▽
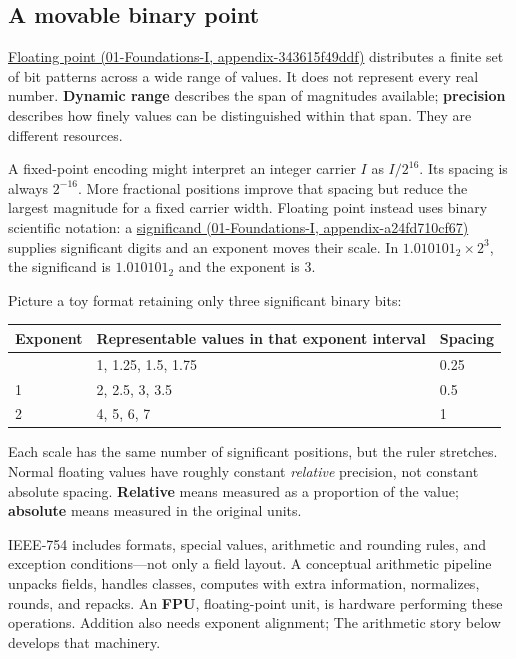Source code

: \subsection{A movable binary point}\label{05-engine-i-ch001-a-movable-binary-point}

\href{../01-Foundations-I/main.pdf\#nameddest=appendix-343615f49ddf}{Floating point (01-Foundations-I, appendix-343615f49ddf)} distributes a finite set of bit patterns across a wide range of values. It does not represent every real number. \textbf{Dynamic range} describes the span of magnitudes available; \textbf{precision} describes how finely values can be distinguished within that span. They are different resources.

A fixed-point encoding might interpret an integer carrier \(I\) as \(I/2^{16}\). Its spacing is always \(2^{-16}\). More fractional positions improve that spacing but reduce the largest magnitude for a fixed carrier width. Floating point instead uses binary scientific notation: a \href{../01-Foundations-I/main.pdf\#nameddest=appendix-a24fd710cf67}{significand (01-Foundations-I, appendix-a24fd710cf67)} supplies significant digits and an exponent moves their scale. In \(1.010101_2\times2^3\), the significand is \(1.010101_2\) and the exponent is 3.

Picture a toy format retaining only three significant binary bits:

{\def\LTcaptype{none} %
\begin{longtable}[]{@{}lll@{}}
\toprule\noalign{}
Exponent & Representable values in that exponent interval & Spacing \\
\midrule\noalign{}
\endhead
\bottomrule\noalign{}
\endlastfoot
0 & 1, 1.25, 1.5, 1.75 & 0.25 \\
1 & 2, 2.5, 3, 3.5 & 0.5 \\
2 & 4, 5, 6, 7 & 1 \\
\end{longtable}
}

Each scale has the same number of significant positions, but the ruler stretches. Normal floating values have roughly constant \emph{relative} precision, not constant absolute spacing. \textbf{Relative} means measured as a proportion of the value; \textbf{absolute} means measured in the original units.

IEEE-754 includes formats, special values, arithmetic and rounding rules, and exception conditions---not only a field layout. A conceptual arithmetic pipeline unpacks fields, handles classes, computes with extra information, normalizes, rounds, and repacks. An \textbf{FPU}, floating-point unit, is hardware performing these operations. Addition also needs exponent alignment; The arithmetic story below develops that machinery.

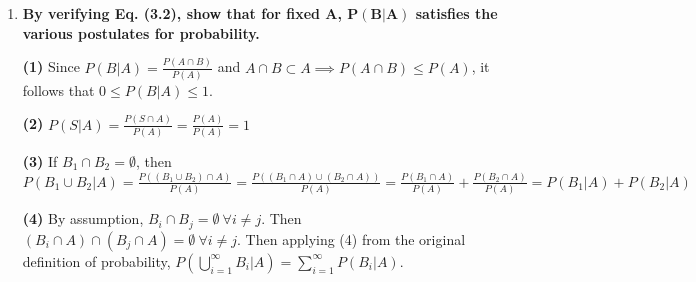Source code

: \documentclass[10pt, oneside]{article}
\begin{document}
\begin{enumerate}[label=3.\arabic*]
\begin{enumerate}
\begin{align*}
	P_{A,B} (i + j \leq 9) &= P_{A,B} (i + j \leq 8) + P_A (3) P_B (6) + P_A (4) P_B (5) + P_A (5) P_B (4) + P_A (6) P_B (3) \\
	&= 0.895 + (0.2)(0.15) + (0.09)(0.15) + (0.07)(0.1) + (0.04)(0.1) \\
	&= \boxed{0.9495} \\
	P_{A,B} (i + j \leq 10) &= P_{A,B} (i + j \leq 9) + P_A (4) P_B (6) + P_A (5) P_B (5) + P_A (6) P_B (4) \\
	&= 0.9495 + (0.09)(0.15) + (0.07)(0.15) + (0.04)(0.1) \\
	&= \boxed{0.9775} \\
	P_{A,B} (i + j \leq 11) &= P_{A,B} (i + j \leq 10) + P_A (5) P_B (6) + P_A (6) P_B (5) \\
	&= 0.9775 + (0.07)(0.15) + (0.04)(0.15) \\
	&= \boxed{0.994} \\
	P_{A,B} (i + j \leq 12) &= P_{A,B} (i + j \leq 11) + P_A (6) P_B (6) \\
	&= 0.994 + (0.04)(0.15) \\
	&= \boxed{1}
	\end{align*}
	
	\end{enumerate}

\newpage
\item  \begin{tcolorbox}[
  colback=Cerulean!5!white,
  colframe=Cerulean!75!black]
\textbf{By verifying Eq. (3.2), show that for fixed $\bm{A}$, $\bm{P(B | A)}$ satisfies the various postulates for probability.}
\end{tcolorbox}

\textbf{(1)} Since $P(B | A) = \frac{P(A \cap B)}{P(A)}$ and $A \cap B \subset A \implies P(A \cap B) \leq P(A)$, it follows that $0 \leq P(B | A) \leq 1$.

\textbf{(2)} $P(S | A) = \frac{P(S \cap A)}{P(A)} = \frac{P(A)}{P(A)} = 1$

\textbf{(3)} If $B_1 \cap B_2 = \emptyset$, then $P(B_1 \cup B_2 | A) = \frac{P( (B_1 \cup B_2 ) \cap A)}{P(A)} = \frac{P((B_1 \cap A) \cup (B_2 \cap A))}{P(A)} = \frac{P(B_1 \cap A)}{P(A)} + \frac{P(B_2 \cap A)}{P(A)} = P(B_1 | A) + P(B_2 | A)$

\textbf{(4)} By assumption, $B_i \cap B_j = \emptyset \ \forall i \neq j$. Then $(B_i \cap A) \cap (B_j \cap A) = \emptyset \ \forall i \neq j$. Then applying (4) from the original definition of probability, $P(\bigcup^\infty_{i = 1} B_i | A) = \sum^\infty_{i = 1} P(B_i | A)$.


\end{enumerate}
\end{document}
△
▽
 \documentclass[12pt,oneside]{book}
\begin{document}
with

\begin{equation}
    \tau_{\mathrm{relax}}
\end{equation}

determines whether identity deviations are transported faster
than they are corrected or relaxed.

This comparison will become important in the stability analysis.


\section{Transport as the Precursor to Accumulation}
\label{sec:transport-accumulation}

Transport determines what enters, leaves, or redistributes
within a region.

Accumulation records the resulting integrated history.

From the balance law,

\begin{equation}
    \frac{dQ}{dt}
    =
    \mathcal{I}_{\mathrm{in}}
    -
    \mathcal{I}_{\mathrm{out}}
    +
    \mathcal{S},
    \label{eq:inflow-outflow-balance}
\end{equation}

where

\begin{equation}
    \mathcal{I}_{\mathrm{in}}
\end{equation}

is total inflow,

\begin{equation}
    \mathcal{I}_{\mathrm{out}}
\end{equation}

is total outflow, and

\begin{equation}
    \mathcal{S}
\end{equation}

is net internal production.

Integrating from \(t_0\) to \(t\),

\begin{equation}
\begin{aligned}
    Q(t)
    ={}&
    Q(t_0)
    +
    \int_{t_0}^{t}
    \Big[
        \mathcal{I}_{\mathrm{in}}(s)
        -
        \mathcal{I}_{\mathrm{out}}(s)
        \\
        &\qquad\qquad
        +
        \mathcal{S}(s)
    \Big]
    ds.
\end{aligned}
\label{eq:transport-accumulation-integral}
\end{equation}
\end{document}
△
### Exercise:
Every line of the listing that holds "Foundations" should be found and copied.

### Expected answer:
\href{../01-Foundations-I/main.pdf\#nameddest=appendix-343615f49ddf}{Floating point (01-Foundations-I, appendix-343615f49ddf)} distributes a finite set of bit patterns across a wide range of values. It does not represent every real number. \textbf{Dynamic range} describes the span of magnitudes available; \textbf{precision} describes how finely values can be distinguished within that span. They are different resources.
A fixed-point encoding might interpret an integer carrier \(I\) as \(I/2^{16}\). Its spacing is always \(2^{-16}\). More fractional positions improve that spacing but reduce the largest magnitude for a fixed carrier width. Floating point instead uses binary scientific notation: a \href{../01-Foundations-I/main.pdf\#nameddest=appendix-a24fd710cf67}{significand (01-Foundations-I, appendix-a24fd710cf67)} supplies significant digits and an exponent moves their scale. In \(1.010101_2\times2^3\), the significand is \(1.010101_2\) and the exponent is 3.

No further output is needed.